Transcribe the listing below exactly, from its first line through the line with "1 - Open eclipse". Omit the pictures.
EXERCISE DATA Start Marker
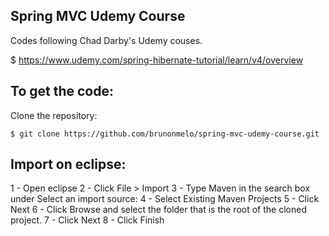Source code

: Spring MVC Udemy Course
-------------------
Codes following Chad Darby's Udemy couses.

$ https://www.udemy.com/spring-hibernate-tutorial/learn/v4/overview

To get the code:
-------------------
Clone the repository:

    $ git clone https://github.com/brunonmelo/spring-mvc-udemy-course.git

Import on eclipse:
-------------------	

1 - Open eclipse
2 - Click File > Import
3 - Type Maven in the search box under Select an import source:
4 - Select Existing Maven Projects
5 - Click Next
6 - Click Browse and select the folder that is the root of the cloned project.
7 - Click Next
8 - Click Finish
EXERCISE DATA End Marker
### FINISHED EXERCISE
Source code

: Spring MVC Udemy Course
-------------------
Codes following Chad Darby's Udemy couses.

$ https://www.udemy.com/spring-hibernate-tutorial/learn/v4/overview

To get the code:
-------------------
Clone the repository:

    $ git clone https://github.com/brunonmelo/spring-mvc-udemy-course.git

Import on eclipse:
-------------------	

1 - Open eclipse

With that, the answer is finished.